Magic. That’s what he was like when working a case. Excitement and lust and power all rolled into one package. And, despite agreeing with his mission, but not necessarily his approach, Caroline gave in to the magic.
He shoved the paper into his front pocket and shook Marty’s hand. Then he clapped his hands together. “Let’s roll, kids.”
Chapter Eleven
The house that matched the address was a two-story shack that looked as if it started out as a one-story shack. “Do a drive-by,” Mitch told Brice.
“We need a plan,” Caroline said.
She sat nestled between Mitch and Brice on the bench seat, and in her typical ‘Caroline way’ kept inching closer to Mitch to avoid body contact with Brice. All so Ms. Uptight didn’t let her Type-A-self invade the space of a guy she barely knew. Mitch couldn’t say he minded all the closeness, but his thoughts kept wandering. And God knew his body went right along with them.
“The plan is,” Mitch said, “to knock on the door and see who answers. If anyone answers. No cars in the driveway.”
At the corner, Brice braked at the stop sign and checked the cross traffic.

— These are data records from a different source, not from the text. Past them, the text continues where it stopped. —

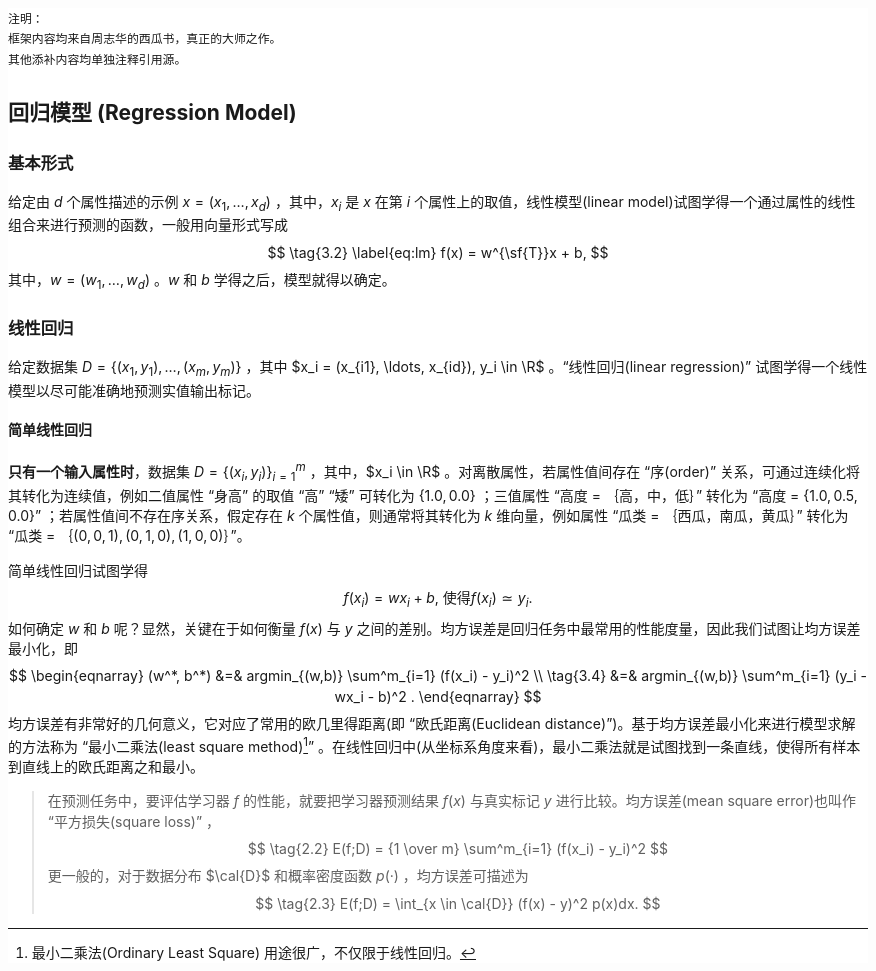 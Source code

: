 

```html
注明：
框架内容均来自周志华的西瓜书，真正的大师之作。
其他添补内容均单独注释引用源。
```

## 回归模型 (Regression Model)

### 基本形式

给定由 $d$ 个属性描述的示例 ${x} = (x_1, \ldots, x_d)$ ，其中，$x_i$ 是 $x$ 在第 $i$ 个属性上的取值，线性模型(linear model)试图学得一个通过属性的线性组合来进行预测的函数，一般用向量形式写成
$$
\tag{3.2} \label{eq:lm}
f(x) = w^{\sf{T}}x + b,
$$
其中，$w = (w_1, \ldots, w_d)$ 。$w$ 和 $b$ 学得之后，模型就得以确定。

### 线性回归

给定数据集 $D = \{(x_1, y_1), \ldots, (x_m, y_m) \}$ ，其中 $x_i = (x_{i1}, \ldots, x_{id}), y_i \in \R$ 。“线性回归(linear regression)” 试图学得一个线性模型以尽可能准确地预测实值输出标记。

#### 简单线性回归

**只有一个输入属性时**，数据集 $D = \{(x_i, y_i) \}^m_{i=1}$ ，其中，$x_i \in \R$ 。对离散属性，若属性值间存在 “序(order)” 关系，可通过连续化将其转化为连续值，例如二值属性 “身高” 的取值 “高” “矮” 可转化为 $\{1.0, 0.0 \}$ ；三值属性 “高度 = ｛高，中，低｝”  转化为 “高度 = $\{1.0, 0.5, 0.0 \}$” ；若属性值间不存在序关系，假定存在 $k$ 个属性值，则通常将其转化为 $k$ 维向量，例如属性 “瓜类 = ｛西瓜，南瓜，黄瓜｝” 转化为 “瓜类 = ｛$(0,0,1), (0,1,0), (1,0,0)$｝”。

简单线性回归试图学得
$$
\tag{3.3}
f(x_i) = wx_i + b,\ \text{使得} f(x_i) \simeq y_i.
$$
如何确定 $w$ 和 $b$ 呢？显然，关键在于如何衡量 $f(x)$ 与 $y$ 之间的差别。均方误差是回归任务中最常用的性能度量，因此我们试图让均方误差最小化，即
$$
\begin{eqnarray}
(w^*, b^*)
&=& argmin_{(w,b)} \sum^m_{i=1} (f(x_i) - y_i)^2 \\
\tag{3.4}
&=& argmin_{(w,b)} \sum^m_{i=1} (y_i - wx_i - b)^2 .
\end{eqnarray}
$$
均方误差有非常好的几何意义，它对应了常用的欧几里得距离(即 “欧氏距离(Euclidean distance)”)。基于均方误差最小化来进行模型求解的方法称为 “最小二乘法(least square method)[^1]” 。在线性回归中(从坐标系角度来看)，最小二乘法就是试图找到一条直线，使得所有样本到直线上的欧氏距离之和最小。



> 在预测任务中，要评估学习器 $f$ 的性能，就要把学习器预测结果 $f(x)$ 与真实标记 $y$ 进行比较。均方误差(mean square error)也叫作 “平方损失(square loss)” ，
> $$
> \tag{2.2}
> E(f;D) = {1 \over m} \sum^m_{i=1} (f(x_i) - y_i)^2
> $$
> 更一般的，对于数据分布 $\cal{D}$ 和概率密度函数 $p(·)$ ，均方误差可描述为
> $$
> \tag{2.3}
> E(f;D) = \int_{x \in \cal{D}} (f(x) - y)^2 p(x)dx.
> $$


[^1]: 最小二乘法(Ordinary Least Square) 用途很广，不仅限于线性回归。
[^2]: 函数在导数为零处取得最小值或最大值。
[^3]: $\bf{X}$ 最后一列恒置为 $1$ ，因为$ \mathbf{w}= (w,b)$ ，从而保证截距项($b$)在矩阵乘法中保持一致。
[^4]: A full rank matrix is one which has linearly independent rows or/and linearly independent columns. if you were to find the RREF(Row Reduced Echelon Form) of a full rank matrix, then it would contain all 1s in its main diagonal -- that is all the pivot positions are occupied by 1s only.
[^5]: A positive definite matrix is one which all its eigenvalues are positive.
[^6]: “单调可微”也就是要求$g(·)$ 连续且充分光滑。 
[^7]: 对数几率函数(对率函数)与 “对数函数” $\text{ln}(·)$ 不同。
[^8]: 有文献翻译为 “逻辑回归”，但中文 “逻辑” 与 logistic/logit 的含义--对数几率--相去甚远。
[^9]:  ${d \over dx} e^x = e^x$ ，因此，任意阶可导。
[^10]: 对区间 $[a, b]$ 上定义的函数 $f$ ，若它对区间中任意两点 $x_1, x_2$ 均有 $f({x_1 + x_2 \over 2}) \leq {f(x_1) + f(x_2) \over 2}$ ，则称 $f$ 为区间$[a, b]$ 上的凸函数。对实数集上的函数，可通过求二阶导数来判断：若二阶导数在区间上非负，则为凸函数；若二阶导数在区间上恒大于0，则为严格凸函数。
[^11]: 将式3.23比上式3.24再取自然对数，即可得到式3.22. 可是，用来构造这个式子的因子是胡乱猜测得来的吗？或者是暴力枚举？
[^12]: (伯努利分布中) $y_i$ 要么为 $0$ ，要么为 $1$ 。
[^13]: 二项分布(binomial distribution)用以描述 $N$ 次独立的伯努利实验中有 $m$ 次成功(即$x = 1$)的概率，其中每次伯努利实验成功的概率为 $\mu \in [0, 1]$ 。当 $N = 1$ 时，二项分布退化为伯努利分布。
[^14]: To avoid this problem(that using simple linear regression to predict the probability of binary classes or multiple classes would result in values beyond [0, 1]), we must model $p(X)$ using a function that gives outputs between $0$ and $1$ for all values of $X$. Many functions meet this description. In logistic regression, we use the *logistic function* : $p(X)=\frac{\exp(\beta_0 + \beta_1 X)}{1 + \exp(\beta_0 + \beta_1 X)}$. From book 'An Introduction to Statistical learning', p.132.
[^15]: And where does this *logistic function* come from, how come the equation form? It rooted in the *chaos theory* with another form of $[A] x_{t+1} = k x_t \cdot (1-x_t)$, where $x_t$ is the population of a certain species at generation $t$; while $x_{t+1}$ is the population of a certain species at the next generation. In Wikipedia it is $[B] f(x) = {L \over {1 + \exp(-k(x-x_0))}}$. That equation $[B]$ comes from a **differential** version of $[A]$, here is how: Subtract $x_t$ to the LHS and RHS of $[A]$ to get: $x_{t+1} - x_t = k x_t(1-x_t) - k{1 \over k}x_t \Rightarrow \frac{x_{t+1} - x_t}{\Delta{t}}=k'x_t(1 - Lx_t)\ \text{with}\ L :=1+{1 \over k}$. Which is analogous to $[A]$, and one being discrete, the other continuous. From [here](https://math.stackexchange.com/questions/3328730/logistic-function-where-does-it-come-from).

He hooked a left and Mitch stared out the side window, already thinking ahead to knocking on the front door of that beat-up two-story.
Still avoiding a squirming Caroline, Mitch caught sight of a neon “Bar” sign damn near begging for his attention. He could use a shot of bourbon right now. One that would fry his throat and make him forget about his dead friends. Sunlight flashed off of something and Mitch shifted his gaze to the green street sign with reflective white letters. Buena.
The shock ripped into him. Adrenalin, an enormous hit of it, plowed into his limbs. He jerked sideways, bumping Caroline.
“Hey!”
But he couldn’t take his eyes off that street sign. “Son of a bitch. Stop this truck.”